Look through the entries below. Report each line that has the word "فائدة" in it.

::::::::::

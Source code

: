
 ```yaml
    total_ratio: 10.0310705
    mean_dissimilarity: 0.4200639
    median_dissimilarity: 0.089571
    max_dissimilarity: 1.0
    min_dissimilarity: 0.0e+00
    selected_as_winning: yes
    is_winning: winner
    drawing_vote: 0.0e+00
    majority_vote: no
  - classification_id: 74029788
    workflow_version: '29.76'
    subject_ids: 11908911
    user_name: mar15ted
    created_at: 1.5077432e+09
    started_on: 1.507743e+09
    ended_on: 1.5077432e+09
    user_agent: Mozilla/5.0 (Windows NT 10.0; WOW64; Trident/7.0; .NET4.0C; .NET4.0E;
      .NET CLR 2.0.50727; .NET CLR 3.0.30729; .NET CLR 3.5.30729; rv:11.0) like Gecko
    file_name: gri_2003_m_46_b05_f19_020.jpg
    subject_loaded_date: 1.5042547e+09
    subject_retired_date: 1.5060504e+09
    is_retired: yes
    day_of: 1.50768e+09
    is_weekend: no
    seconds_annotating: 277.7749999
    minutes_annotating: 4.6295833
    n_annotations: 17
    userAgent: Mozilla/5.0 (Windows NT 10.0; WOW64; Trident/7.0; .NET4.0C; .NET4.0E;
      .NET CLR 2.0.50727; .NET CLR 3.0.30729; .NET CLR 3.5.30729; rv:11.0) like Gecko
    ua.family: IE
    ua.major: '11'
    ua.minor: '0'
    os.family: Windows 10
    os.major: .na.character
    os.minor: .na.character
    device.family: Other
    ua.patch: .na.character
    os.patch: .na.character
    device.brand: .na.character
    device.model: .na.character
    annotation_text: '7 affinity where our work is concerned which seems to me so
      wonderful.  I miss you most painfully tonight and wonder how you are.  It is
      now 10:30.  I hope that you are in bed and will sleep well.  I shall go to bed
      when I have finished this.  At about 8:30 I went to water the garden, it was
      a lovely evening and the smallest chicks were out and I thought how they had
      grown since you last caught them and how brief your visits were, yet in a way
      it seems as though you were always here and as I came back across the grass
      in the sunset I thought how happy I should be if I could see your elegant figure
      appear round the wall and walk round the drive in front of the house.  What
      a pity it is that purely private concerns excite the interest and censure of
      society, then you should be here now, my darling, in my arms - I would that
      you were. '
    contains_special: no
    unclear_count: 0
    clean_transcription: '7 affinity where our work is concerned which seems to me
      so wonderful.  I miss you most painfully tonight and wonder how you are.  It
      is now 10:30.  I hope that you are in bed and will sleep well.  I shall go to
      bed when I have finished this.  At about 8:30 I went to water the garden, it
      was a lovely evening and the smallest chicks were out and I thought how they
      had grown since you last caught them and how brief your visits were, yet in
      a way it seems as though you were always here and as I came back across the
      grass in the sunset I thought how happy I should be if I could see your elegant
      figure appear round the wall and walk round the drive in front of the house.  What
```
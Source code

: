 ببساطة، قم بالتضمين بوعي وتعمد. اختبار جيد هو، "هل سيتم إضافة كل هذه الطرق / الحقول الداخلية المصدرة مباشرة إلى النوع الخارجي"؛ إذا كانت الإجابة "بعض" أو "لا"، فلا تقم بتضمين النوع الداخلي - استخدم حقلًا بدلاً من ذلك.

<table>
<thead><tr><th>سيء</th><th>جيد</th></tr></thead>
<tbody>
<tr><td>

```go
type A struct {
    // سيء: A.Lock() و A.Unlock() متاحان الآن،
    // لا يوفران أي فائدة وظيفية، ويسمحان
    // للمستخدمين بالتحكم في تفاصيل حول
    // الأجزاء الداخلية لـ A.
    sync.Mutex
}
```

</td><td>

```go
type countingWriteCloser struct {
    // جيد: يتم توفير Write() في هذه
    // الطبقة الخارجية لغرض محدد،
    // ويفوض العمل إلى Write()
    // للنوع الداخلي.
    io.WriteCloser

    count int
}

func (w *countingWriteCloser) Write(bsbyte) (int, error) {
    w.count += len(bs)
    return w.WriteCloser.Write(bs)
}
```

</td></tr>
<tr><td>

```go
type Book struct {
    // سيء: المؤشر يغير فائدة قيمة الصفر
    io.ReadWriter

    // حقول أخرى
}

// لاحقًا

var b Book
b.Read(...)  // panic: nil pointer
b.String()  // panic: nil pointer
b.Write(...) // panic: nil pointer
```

::::::::::

- [RESULT OF THIS TASK]
    // لا يوفران أي فائدة وظيفية، ويسمحان
    // سيء: المؤشر يغير فائدة قيمة الصفر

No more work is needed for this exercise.